“Terminator: Dark Fate” is a redundant but surprisingly entertaining sequel whose strong elements compensate for its weak ones to some degree. While it stumbles at times as an action flick, the movie manages to recharge its story formula via some interesting changes, and the overall result is the best entry in its franchise since “Terminator 2: Judgment Day” (1991).
First, let me explain a bit about what is changed in the timeline of this sequel. We already saw several alternative timelines in “Terminator 3: Rise of the Machines” (2003), “Terminator Salvation” (2009), and “Terminator Genisys” (2015), but the movie completely ignores them (This is not much of loss, by the way), and it re-starts its story at the time point not long after the ending of “Terminator 2: Judgement Day”. As many of you remember, Sarah Connor (Linda Hamilton) tries to find some peace for her life after saving the human civilization from the upcoming doom to be caused an evil artificial intelligence named Skynet, but, alas, it turns out that she will continue to battle against her enemy which sends more of assassin robots called Terminators, and there is a devastating moment when she suffers a big price for what she did for saving the humanity.
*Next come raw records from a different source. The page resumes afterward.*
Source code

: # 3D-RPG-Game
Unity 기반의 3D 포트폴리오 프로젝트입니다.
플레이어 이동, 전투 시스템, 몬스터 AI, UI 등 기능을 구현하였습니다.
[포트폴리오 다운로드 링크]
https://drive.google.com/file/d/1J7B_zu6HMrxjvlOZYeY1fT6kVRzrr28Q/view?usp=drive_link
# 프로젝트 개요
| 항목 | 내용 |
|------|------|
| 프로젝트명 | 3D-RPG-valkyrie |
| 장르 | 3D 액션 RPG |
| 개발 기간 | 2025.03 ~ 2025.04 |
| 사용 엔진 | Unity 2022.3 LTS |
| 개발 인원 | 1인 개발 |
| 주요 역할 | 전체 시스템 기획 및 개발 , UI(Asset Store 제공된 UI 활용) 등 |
Anyway, the judgment day Sarah feared for a long time does not come in 1997, and the human civilization subsequently enters the 21st Century, but, unfortunately, the development of an evil artificial intelligence fatefully occurs several decades later. As explained in the middle of the film, the evil artificial intelligence in this timeline, named Legion, is also defeated by the human rebel in the end, but, of course, it sends its own advanced Terminator, called Rev-9 (Gabriel Luna, who is as stoic and formidable as Robert Patrick in “Terminator: Judgment Day”), back to Mexico City, 2020 for eliminating a certain person holding the key to the victory of the human rebel in the future.
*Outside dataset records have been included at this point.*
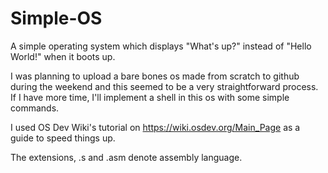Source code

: # Simple-OS 
A simple operating system which displays "What's up?" instead of "Hello World!" when it boots up.

I was planning to upload a bare bones os made from scratch to github during the weekend and this seemed to be a very straightforward process. If I have more time, I'll implement a shell in this os with some simple commands.

I used OS Dev Wiki's tutorial on https://wiki.osdev.org/Main_Page as a guide to speed things up.

The extensions, .s and .asm denote assembly language. 
 
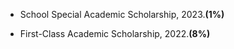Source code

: 

  


- School Special Academic Scholarship, 2023.**(1%)**

- First-Class Academic Scholarship, 2022.**(8%)**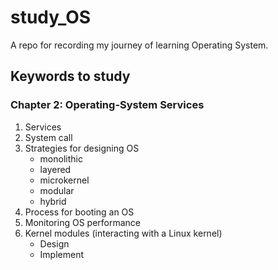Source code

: # study_OS
A repo for recording my journey of learning Operating System.


## Keywords to study

### Chapter 2: Operating-System Services
1. Services
2. System call
3. Strategies for designing OS
    * monolithic
    * layered
    * microkernel
    * modular
    * hybrid
4. Process for booting an OS
5. Monitoring OS performance
6. Kernel modules (interacting with a Linux kernel)
    * Design
    * Implement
That person in question is a young Mexican girl named Daniella “Dani” Ramos (Natalia Reyes), who suddenly finds herself thrown into a very perilous situation as Rev-9 approaches closer to her with single-minded ruthlessness. Fortunately, a mechanically enhanced soldier named Grace (Mackenzie Davis) is already sent from the future for protecting Dani, and she and Dani soon come across Sarah, who, for a reason explained later in the story, is ready to come to rescue when Grace and Dani are being cornered by Rev-9 during a big vehicle action sequence which may take you back to one of the key action sequences in “Terminator 2: Judgment Day”.
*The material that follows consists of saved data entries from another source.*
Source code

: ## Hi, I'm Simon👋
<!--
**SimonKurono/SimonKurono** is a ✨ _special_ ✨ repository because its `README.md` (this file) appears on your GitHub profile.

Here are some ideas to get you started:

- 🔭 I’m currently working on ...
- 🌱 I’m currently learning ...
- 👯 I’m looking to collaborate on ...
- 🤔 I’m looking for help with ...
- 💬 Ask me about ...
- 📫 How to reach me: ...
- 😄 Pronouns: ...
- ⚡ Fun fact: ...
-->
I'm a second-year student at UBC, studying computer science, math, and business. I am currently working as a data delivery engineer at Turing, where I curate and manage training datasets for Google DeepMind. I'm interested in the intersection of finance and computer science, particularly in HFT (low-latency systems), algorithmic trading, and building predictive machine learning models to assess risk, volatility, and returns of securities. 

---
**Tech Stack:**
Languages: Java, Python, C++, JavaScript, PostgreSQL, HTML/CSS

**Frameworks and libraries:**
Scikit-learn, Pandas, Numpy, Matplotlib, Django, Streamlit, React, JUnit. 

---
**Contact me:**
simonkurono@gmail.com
Although there is not much trust between Sarah and Grace, they band together anyway for protecting Dani, and they and Dani soon leave for a certain spot located in Texas. As watching them taking their risky journey across the Mexico-US border along with thousands of people trying to cross the border, I could not help but think of Cary Joji Fukunaga’s unforgettable immigrant drama film “Sin Nombre” (2009), and I was not surprised to learn later that the footage from that movie is actually used here in this film.
After managing to cross the border, Dani and her protectors eventually arrive at their destination in Texas, and, as already shown in the trailer of the film, they meet one of those several other robots sent from the original future. Since becoming purposeless many years ago, this robot, played by, of course, Arnold Schwarzenegger, has led a normal human life as ‘Cal’, and it has already been waiting for the appearance of Dani and her protectors at the front door of its house.
Sarah understandably does not trust Cal much due to her old anger and resentment, but she is also well aware of that she and her two companions need any possible extra help, and Cal turns out to be quite helpful in more than one way. Besides having a storage room full of many various firearms, Cal is determined to protect Dani along with Sarah and Grace as much as possible, and we soon see them and Grace hurl themselves into more dangers caused by Rev-9.
Steadily maintaining its narrative pacing, the movie continues to provide us big action sequences, and we seldom get bored as a result, but director Tim Miller, who previously directed “Deadpool” (2016), somehow fails to generate enough fun and excitement. Although these action sequences in the film are not as dreadful as whatever we saw from those awful Transformers movies by Michael Bay, I must point out that they depend on a bit too much of choppy editing and shaky camera work, and I found myself getting more exhausted instead of excited during the climactic part of the film.
Nevertheless, the movie still works fairly well thanks to the strong presence of its good main cast members. While Arnold Schwarzenegger is as dependable as he was in the previous films, Linda Hamilton is as tough and gritty as required, and it is fun and interesting to how these two performers handle their respective roles with some nice touches and nuances. In case of the other notable cast members in the film, Mackenzie Davis, who is quite different here from her perky comic performance in “Tully” (2017), and Natalia Reyes are well-cast, and they and Hamilton are convincing in the rocky relationship development among their characters along the story.
In conclusion, “Terminator: Dark Fate” looks relatively plain compared to “The Terminator” (1984) and “Terminator 2: Judgment Day”, but it is more satisfying than its recent predecessors including “Terminator: Genisys”, which I finally happened to watch a few days ago but did not remember much nonetheless. Yes, it is not entirely successful, but, at least, the movie does not forget what made the first two Terminator films so successful and memorable, and I am sort of glad about that.